• WORK TO BE COMPLETED: Starting from the line containing "Reheat and add", write out the rest of the entries exactly, through the final line, including nothing else.
--- SUPPLIED DATA Enclosed Below ---
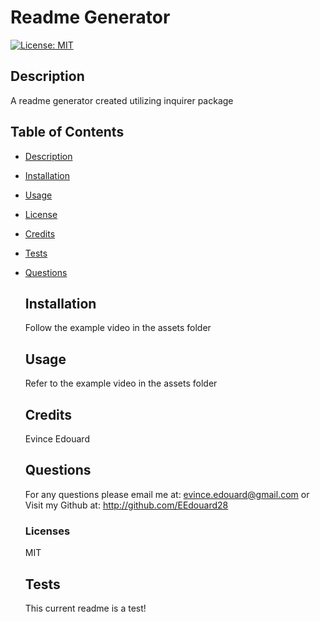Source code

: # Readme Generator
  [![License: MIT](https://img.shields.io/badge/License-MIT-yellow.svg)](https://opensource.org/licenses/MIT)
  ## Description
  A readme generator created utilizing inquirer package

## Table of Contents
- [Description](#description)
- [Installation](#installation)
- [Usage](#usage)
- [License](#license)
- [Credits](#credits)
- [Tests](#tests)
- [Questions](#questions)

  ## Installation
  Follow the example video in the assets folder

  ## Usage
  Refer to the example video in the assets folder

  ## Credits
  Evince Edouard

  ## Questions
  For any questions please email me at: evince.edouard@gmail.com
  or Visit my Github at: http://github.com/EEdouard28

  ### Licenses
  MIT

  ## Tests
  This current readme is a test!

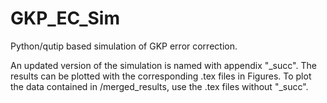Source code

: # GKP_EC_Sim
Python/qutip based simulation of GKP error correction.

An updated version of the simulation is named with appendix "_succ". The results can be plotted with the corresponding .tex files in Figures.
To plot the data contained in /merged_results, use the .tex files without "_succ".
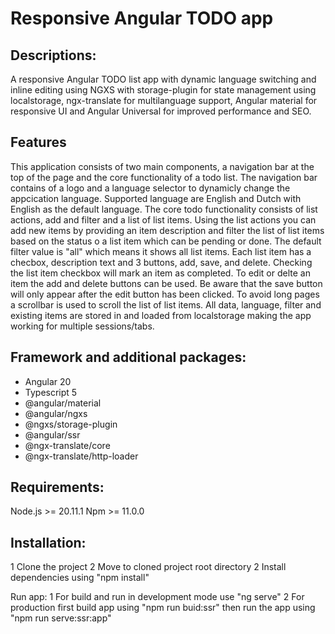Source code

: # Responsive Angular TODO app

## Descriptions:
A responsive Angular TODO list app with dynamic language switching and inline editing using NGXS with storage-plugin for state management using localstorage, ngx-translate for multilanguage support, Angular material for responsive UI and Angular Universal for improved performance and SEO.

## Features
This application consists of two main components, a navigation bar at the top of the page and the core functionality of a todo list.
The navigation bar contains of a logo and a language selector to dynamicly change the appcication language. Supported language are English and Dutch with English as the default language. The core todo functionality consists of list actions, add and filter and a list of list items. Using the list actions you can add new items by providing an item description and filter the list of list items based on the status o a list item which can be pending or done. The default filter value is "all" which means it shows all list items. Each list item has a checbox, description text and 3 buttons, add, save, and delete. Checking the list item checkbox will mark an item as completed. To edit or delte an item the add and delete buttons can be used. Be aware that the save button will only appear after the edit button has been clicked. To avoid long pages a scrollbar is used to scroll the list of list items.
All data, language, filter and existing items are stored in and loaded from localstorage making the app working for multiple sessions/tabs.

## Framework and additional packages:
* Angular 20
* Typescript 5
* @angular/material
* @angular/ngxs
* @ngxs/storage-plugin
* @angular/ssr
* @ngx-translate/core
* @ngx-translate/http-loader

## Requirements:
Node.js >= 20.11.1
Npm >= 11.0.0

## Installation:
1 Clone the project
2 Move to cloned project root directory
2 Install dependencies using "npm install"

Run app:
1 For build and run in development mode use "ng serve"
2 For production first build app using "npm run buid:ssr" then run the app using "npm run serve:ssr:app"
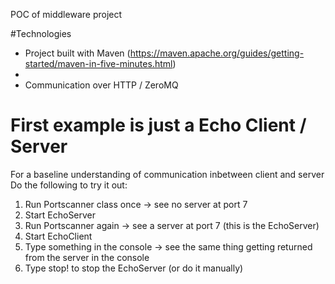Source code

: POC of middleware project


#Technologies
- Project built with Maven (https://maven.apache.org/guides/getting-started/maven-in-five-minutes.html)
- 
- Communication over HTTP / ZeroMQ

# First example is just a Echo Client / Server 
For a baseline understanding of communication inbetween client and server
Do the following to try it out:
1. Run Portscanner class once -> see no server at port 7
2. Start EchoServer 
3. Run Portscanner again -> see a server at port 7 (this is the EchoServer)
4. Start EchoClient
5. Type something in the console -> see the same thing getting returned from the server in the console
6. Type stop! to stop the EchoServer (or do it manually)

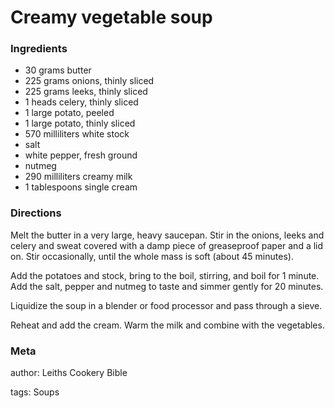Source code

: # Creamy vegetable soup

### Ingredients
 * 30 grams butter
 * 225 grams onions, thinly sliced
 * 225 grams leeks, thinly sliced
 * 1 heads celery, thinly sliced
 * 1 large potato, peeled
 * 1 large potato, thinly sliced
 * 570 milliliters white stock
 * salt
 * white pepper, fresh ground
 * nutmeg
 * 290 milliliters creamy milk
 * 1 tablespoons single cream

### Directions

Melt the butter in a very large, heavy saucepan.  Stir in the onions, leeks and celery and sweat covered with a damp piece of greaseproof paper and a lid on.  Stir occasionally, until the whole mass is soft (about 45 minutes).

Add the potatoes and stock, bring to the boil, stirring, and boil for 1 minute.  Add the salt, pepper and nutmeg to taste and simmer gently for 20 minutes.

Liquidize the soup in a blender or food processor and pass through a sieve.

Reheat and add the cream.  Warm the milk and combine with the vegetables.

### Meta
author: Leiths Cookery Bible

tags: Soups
--- End of Enclosed SUPPLIED DATA ---
• ANSWER BOX:
Reheat and add the cream.  Warm the milk and combine with the vegetables.

### Meta
author: Leiths Cookery Bible

tags: Soups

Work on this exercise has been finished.